● AIM OF THE TASK: Begin at the top of the following data. Copy each line exactly until you have copied the line containing "Computer Enginner Student".
☆ ☆ ☆
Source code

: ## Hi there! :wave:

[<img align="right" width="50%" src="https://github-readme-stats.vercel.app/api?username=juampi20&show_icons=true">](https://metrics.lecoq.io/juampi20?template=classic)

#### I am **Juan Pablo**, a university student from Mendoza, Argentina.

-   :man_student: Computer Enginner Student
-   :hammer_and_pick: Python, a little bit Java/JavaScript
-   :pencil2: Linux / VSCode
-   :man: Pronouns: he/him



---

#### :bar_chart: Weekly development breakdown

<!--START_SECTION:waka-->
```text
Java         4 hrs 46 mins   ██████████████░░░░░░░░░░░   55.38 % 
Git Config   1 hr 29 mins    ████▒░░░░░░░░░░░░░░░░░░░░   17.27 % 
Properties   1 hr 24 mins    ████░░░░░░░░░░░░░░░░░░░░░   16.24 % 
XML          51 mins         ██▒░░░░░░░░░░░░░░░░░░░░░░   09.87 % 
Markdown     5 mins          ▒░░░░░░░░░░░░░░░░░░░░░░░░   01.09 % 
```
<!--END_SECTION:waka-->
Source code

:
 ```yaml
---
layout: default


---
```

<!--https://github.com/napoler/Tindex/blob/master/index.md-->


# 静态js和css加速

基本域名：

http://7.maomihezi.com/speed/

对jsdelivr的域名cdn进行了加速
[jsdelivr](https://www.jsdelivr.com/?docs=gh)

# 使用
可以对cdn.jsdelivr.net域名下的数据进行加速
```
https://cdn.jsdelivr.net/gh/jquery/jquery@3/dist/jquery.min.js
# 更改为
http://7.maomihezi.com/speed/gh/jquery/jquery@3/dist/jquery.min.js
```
☆ ☆ ☆
● WRITTEN ANSWER:
Source code

: ## Hi there! :wave:

[<img align="right" width="50%" src="https://github-readme-stats.vercel.app/api?username=juampi20&show_icons=true">](https://metrics.lecoq.io/juampi20?template=classic)

#### I am **Juan Pablo**, a university student from Mendoza, Argentina.

-   :man_student: Computer Enginner Student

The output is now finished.